EXERCISE AIM:
Copy out each line containing "article" from the entries below.

DATA PROVIDED:
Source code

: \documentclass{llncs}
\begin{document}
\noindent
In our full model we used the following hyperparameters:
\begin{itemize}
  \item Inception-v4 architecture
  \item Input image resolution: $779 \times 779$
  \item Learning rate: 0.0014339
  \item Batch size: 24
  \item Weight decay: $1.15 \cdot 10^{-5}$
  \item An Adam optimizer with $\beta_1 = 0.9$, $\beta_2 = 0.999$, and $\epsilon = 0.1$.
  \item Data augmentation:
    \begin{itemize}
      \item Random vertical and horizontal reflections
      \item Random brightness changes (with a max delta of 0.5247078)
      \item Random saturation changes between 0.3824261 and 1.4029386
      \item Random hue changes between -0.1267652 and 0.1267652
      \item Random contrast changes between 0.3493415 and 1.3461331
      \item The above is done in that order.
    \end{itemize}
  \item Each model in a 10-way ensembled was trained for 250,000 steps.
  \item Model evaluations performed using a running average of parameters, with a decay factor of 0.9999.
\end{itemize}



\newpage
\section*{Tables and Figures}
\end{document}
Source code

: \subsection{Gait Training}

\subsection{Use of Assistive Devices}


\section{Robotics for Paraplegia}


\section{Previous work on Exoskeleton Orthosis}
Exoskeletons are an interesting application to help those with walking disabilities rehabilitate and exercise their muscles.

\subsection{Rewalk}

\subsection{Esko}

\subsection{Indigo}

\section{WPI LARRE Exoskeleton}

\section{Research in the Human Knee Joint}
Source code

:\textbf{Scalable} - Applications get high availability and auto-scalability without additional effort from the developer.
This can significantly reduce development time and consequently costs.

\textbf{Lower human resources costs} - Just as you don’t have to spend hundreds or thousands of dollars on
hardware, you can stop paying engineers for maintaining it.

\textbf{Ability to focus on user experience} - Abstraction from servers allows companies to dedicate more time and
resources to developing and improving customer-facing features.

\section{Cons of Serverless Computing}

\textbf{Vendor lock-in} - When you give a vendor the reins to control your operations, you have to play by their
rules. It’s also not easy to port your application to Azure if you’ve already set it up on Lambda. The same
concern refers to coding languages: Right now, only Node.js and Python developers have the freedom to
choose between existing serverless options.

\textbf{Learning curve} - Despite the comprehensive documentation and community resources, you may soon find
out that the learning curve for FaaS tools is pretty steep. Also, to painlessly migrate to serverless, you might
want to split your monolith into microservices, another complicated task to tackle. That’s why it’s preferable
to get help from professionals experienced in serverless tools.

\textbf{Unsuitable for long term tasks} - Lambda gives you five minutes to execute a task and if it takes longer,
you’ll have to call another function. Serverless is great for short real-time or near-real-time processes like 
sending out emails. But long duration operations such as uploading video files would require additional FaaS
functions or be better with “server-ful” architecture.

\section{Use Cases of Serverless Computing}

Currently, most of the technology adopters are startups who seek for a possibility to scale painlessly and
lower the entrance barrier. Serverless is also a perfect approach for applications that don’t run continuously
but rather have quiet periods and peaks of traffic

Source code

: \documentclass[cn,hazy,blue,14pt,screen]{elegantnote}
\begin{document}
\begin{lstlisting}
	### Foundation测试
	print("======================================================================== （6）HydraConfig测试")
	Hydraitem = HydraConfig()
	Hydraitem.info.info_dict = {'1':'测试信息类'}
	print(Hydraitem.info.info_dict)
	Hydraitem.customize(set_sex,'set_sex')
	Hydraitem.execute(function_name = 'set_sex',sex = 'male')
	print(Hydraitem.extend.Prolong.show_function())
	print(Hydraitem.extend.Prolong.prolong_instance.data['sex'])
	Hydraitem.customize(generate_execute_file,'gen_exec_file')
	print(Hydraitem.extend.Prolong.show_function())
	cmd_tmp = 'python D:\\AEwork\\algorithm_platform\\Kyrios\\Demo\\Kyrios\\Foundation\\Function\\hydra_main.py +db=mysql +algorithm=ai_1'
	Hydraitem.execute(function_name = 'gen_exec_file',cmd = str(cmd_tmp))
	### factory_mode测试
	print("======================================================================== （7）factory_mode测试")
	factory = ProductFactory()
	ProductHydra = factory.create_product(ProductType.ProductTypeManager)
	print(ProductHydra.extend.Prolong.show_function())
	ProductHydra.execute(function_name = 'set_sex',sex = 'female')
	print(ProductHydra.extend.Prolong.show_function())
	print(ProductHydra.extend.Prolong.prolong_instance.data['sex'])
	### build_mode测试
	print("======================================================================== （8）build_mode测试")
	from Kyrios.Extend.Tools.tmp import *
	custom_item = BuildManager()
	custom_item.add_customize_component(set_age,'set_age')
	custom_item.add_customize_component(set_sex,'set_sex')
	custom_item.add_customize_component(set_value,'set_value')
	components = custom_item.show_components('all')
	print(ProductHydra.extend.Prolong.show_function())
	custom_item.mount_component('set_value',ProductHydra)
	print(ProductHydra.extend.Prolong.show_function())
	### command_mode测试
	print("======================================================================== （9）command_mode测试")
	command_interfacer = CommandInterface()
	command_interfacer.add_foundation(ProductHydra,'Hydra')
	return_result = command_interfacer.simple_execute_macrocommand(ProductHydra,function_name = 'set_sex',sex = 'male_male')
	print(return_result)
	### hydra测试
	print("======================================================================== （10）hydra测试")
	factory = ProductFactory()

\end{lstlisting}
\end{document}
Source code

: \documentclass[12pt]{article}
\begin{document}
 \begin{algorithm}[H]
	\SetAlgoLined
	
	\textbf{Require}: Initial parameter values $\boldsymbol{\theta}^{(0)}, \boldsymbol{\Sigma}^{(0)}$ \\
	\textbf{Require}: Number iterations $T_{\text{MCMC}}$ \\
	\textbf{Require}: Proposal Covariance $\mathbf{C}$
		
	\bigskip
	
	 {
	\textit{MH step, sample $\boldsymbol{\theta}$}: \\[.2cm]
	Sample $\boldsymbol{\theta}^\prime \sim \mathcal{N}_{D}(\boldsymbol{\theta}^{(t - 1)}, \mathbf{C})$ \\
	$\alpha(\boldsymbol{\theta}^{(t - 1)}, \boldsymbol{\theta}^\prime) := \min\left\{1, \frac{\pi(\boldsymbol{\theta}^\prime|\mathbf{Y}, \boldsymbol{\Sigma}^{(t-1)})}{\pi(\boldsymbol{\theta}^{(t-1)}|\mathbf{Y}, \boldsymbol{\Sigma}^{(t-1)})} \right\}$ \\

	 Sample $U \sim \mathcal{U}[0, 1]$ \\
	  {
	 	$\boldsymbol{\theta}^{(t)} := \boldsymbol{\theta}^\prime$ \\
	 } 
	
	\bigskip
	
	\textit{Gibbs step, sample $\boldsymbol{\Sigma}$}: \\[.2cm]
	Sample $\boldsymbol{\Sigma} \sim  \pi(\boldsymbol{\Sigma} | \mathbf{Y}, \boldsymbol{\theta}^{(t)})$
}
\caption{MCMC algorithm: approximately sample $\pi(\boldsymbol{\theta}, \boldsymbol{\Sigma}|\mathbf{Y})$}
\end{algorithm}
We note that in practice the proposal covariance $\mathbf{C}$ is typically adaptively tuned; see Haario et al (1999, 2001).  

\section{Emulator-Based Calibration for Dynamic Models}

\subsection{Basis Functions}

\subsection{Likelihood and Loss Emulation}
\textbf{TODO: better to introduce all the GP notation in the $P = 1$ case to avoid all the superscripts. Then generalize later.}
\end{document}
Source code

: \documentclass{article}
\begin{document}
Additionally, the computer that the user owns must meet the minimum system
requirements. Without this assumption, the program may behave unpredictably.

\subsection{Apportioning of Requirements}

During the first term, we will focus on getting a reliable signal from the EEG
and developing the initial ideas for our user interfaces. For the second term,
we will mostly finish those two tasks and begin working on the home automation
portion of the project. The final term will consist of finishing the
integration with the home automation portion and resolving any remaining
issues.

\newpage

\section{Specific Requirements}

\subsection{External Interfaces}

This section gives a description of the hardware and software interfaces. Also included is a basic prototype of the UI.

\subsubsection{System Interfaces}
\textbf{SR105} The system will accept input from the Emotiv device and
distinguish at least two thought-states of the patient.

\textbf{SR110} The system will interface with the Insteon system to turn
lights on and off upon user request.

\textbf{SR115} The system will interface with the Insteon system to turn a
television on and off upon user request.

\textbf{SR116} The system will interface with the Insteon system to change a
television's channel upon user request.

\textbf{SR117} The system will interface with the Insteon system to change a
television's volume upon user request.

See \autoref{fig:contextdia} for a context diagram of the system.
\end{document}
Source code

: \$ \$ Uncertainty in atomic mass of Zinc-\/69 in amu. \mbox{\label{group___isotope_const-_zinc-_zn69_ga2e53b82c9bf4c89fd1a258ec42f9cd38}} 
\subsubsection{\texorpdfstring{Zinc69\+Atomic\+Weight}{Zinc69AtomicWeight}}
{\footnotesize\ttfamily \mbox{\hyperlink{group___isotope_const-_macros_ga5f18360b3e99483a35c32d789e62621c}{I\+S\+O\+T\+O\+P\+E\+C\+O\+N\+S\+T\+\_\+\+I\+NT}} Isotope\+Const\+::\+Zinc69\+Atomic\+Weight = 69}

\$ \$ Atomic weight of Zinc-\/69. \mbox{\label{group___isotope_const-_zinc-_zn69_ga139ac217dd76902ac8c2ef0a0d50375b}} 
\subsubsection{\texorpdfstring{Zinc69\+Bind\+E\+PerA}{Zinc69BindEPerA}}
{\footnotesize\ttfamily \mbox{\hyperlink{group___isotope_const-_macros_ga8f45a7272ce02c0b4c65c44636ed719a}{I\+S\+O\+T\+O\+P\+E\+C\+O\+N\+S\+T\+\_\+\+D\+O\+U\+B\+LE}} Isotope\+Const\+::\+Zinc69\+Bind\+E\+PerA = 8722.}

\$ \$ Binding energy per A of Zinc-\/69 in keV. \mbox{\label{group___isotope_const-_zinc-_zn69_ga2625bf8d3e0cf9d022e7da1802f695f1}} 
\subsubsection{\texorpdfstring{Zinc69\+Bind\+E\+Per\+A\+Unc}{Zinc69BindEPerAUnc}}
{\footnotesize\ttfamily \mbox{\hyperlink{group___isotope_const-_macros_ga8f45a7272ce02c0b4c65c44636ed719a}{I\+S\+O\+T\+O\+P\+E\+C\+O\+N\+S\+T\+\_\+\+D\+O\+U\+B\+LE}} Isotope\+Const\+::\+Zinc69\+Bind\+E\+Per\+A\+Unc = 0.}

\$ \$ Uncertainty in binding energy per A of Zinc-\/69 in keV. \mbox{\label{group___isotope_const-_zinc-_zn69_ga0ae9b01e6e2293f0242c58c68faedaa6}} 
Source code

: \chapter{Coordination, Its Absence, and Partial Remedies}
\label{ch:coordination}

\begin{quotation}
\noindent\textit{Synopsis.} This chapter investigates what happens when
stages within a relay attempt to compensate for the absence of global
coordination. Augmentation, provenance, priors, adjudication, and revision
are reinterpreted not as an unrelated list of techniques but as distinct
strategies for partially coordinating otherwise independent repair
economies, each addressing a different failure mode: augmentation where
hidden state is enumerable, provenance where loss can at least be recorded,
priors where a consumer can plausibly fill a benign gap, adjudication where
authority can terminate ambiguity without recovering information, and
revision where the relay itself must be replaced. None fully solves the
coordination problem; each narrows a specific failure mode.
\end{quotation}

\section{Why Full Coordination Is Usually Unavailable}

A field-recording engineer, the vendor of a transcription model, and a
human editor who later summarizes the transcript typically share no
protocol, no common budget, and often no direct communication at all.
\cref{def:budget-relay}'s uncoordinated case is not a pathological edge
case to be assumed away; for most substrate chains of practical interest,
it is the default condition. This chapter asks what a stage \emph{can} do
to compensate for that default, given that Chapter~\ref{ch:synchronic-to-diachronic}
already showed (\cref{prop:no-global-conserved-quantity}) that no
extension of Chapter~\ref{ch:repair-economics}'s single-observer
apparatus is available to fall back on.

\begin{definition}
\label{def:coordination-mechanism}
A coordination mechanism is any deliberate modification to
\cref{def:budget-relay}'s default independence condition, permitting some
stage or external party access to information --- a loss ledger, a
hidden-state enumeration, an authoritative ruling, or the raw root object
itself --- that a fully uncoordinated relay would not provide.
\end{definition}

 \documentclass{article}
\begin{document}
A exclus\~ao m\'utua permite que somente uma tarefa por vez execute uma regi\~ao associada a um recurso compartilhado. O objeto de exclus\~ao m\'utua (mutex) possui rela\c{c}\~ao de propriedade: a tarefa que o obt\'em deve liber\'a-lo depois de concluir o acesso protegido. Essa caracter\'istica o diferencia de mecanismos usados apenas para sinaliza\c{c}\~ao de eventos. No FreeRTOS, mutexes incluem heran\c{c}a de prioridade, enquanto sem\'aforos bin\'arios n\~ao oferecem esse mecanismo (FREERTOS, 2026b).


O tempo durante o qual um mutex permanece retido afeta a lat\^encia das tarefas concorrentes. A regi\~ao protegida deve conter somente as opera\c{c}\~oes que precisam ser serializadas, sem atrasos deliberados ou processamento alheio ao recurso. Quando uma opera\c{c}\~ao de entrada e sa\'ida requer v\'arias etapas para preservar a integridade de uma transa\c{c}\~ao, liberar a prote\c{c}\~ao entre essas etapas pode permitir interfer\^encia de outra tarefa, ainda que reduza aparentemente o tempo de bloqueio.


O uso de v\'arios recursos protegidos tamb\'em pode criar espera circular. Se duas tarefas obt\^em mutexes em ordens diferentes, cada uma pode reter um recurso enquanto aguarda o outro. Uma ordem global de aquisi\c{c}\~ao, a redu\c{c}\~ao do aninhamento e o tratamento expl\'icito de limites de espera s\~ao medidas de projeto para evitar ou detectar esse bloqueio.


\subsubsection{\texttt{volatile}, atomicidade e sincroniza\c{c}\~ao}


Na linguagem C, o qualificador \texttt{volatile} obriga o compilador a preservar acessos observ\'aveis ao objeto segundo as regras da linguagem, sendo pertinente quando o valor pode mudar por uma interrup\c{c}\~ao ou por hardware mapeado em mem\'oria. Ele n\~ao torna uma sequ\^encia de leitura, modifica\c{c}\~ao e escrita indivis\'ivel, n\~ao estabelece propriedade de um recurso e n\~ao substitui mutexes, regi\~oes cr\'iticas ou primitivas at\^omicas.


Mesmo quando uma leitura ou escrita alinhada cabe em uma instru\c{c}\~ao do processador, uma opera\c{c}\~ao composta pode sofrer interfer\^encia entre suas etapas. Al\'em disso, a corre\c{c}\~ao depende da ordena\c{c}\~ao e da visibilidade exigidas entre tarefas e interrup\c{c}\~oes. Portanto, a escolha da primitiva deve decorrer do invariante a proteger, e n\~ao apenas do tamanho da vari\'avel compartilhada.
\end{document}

TASK OUTPUT:
: \documentclass[12pt]{article}
: \documentclass{article}
 \documentclass{article}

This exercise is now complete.